Creating Healthy Communities

 

The white paper has been published!

For the past 2 years, the University of Florida Center for Arts in Medicine through the support of ArtPlace America and the Pabst Steinmetz Foundation has been engaged in a Creating Healthy Communities: Arts + Public Health in America initiative.  The results of that outstanding effort are put forth in a the newly published white paper.

Aligned with my work at NJIT, I was privileged to be invited to participate in the first working group convening at the University of Cincinnati in June, 2018.  ArtPlace America and UFCAM brought together leaders and academicians from public and private institutions, organizations, and agencies for 2 days of stimulative conversation, sharing, deliberation and planning.  (If you are interested in my short presentation highlighting a meaningful project which addressed the lead in water crisis in Flint, MI please request here.  This outstanding example of cooperation through a rich cross state/artists/municipality/technology collaboration resulted in awareness-raising, advocacy and local small business support).
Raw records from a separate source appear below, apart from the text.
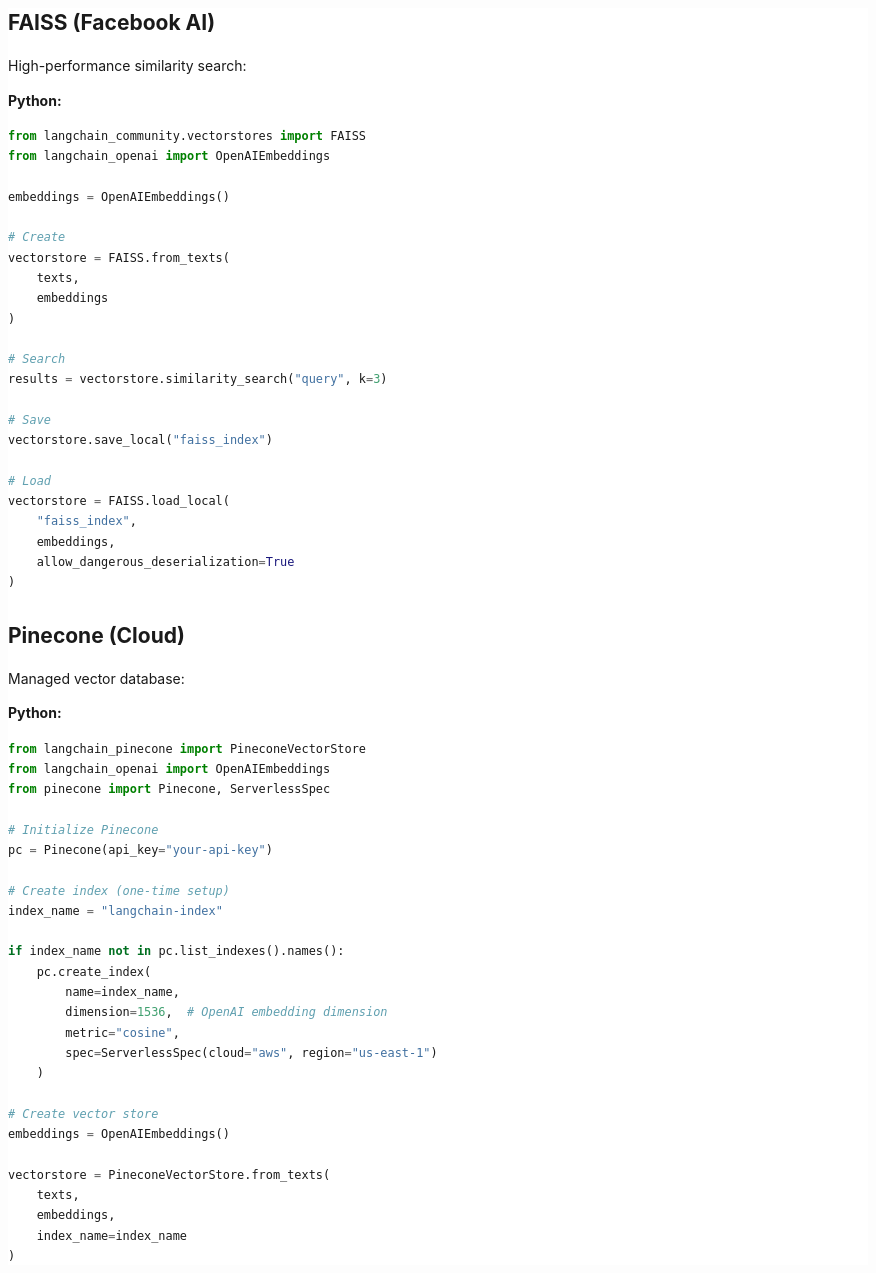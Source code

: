 ## FAISS (Facebook AI)

High-performance similarity search:

**Python:**
```python
from langchain_community.vectorstores import FAISS
from langchain_openai import OpenAIEmbeddings

embeddings = OpenAIEmbeddings()

# Create
vectorstore = FAISS.from_texts(
    texts,
    embeddings
)

# Search
results = vectorstore.similarity_search("query", k=3)

# Save
vectorstore.save_local("faiss_index")

# Load
vectorstore = FAISS.load_local(
    "faiss_index",
    embeddings,
    allow_dangerous_deserialization=True
)
```

## Pinecone (Cloud)

Managed vector database:

**Python:**
```python
from langchain_pinecone import PineconeVectorStore
from langchain_openai import OpenAIEmbeddings
from pinecone import Pinecone, ServerlessSpec

# Initialize Pinecone
pc = Pinecone(api_key="your-api-key")

# Create index (one-time setup)
index_name = "langchain-index"

if index_name not in pc.list_indexes().names():
    pc.create_index(
        name=index_name,
        dimension=1536,  # OpenAI embedding dimension
        metric="cosine",
        spec=ServerlessSpec(cloud="aws", region="us-east-1")
    )

# Create vector store
embeddings = OpenAIEmbeddings()

vectorstore = PineconeVectorStore.from_texts(
    texts,
    embeddings,
    index_name=index_name
)

```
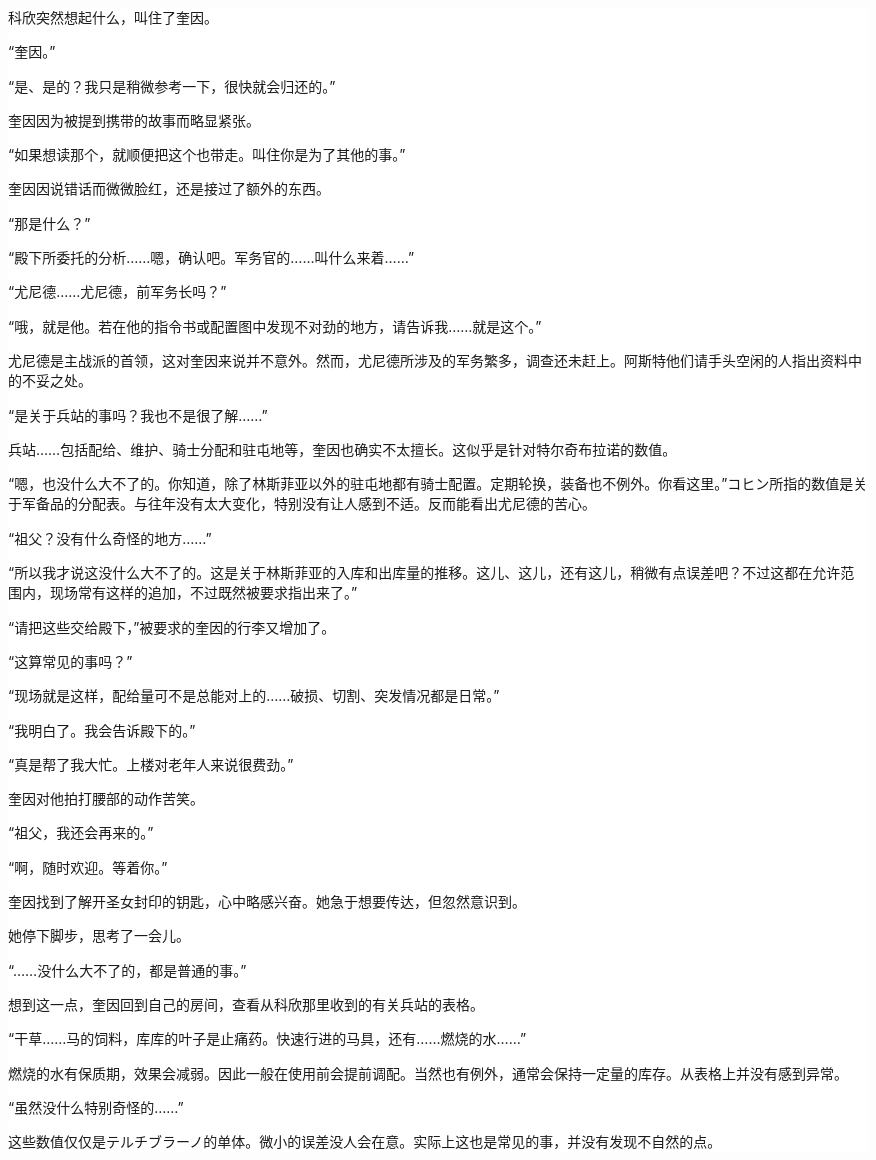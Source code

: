 科欣突然想起什么，叫住了奎因。

“奎因。”

“是、是的？我只是稍微参考一下，很快就会归还的。”

奎因因为被提到携带的故事而略显紧张。

“如果想读那个，就顺便把这个也带走。叫住你是为了其他的事。”

奎因因说错话而微微脸红，还是接过了额外的东西。

“那是什么？”

“殿下所委托的分析……嗯，确认吧。军务官的……叫什么来着……”

“尤尼德……尤尼德，前军务长吗？”

“哦，就是他。若在他的指令书或配置图中发现不对劲的地方，请告诉我……就是这个。”

尤尼德是主战派的首领，这对奎因来说并不意外。然而，尤尼德所涉及的军务繁多，调查还未赶上。阿斯特他们请手头空闲的人指出资料中的不妥之处。

“是关于兵站的事吗？我也不是很了解……”

兵站……包括配给、维护、骑士分配和驻屯地等，奎因也确实不太擅长。这似乎是针对特尔奇布拉诺的数值。

“嗯，也没什么大不了的。你知道，除了林斯菲亚以外的驻屯地都有骑士配置。定期轮换，装备也不例外。你看这里。”コヒン所指的数值是关于军备品的分配表。与往年没有太大变化，特别没有让人感到不适。反而能看出尤尼德的苦心。

“祖父？没有什么奇怪的地方……”

“所以我才说这没什么大不了的。这是关于林斯菲亚的入库和出库量的推移。这儿、这儿，还有这儿，稍微有点误差吧？不过这都在允许范围内，现场常有这样的追加，不过既然被要求指出来了。”

“请把这些交给殿下，”被要求的奎因的行李又增加了。

“这算常见的事吗？”

“现场就是这样，配给量可不是总能对上的……破损、切割、突发情况都是日常。”

“我明白了。我会告诉殿下的。”

“真是帮了我大忙。上楼对老年人来说很费劲。”

奎因对他拍打腰部的动作苦笑。

“祖父，我还会再来的。”

“啊，随时欢迎。等着你。”

奎因找到了解开圣女封印的钥匙，心中略感兴奋。她急于想要传达，但忽然意识到。

她停下脚步，思考了一会儿。

“……没什么大不了的，都是普通的事。”

想到这一点，奎因回到自己的房间，查看从科欣那里收到的有关兵站的表格。

“干草……马的饲料，库库的叶子是止痛药。快速行进的马具，还有……燃烧的水……”

燃烧的水有保质期，效果会减弱。因此一般在使用前会提前调配。当然也有例外，通常会保持一定量的库存。从表格上并没有感到异常。

“虽然没什么特别奇怪的……”

这些数值仅仅是テルチブラーノ的单体。微小的误差没人会在意。实际上这也是常见的事，并没有发现不自然的点。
From the authors of the white paper:

The Creating Healthy Communities through Cross-sector Collaboration white paper presents the views of more than 250 thought leaders from the public health, arts and culture, and community development sectors who were convened in working groups in 2018 and 2019. Their voices are joined by over 500 participants in a national field survey and focus groups, and are supported by findings of a scoping review of arts + public health literature.

With the public health sector as a primary intended audience, the Creating Healthy Communities through Cross-sector Collaboration white paper frames the value of the arts and culture for advancing health and well-being in communities. It offers examples and recommendations for expanding cross-sector collaboration and innovation, with the following goals:

  • Advance collaboration among those working at the intersections of art and culture, public health, and community development
  • Stimulate upstream interventions—aimed at systems, cultures, and policies—that reduce barriers to health and well-being
  • Assert the value of arts and culture for increasing health, wellbeing, and equity in communities
  • Foster transformative social change that advances health and wellbeing

This paper is also intended to offer value and guidance to community development, arts and culture, and other allied health sectors by providing examples of impactful cross-sector collaborations that engage arts and culture to address five critical public health issues: collective trauma, racism, social isolation and exclusion, mental health, and chronic disease. These concrete examples inform the paper’s recommendations and call to action, which assert the value of the arts and culture for community health transformation, and for advancing the culture of health being envisioned today.

Download the Creating Healthy Communities through Cross-Sector Collaboration white paper here.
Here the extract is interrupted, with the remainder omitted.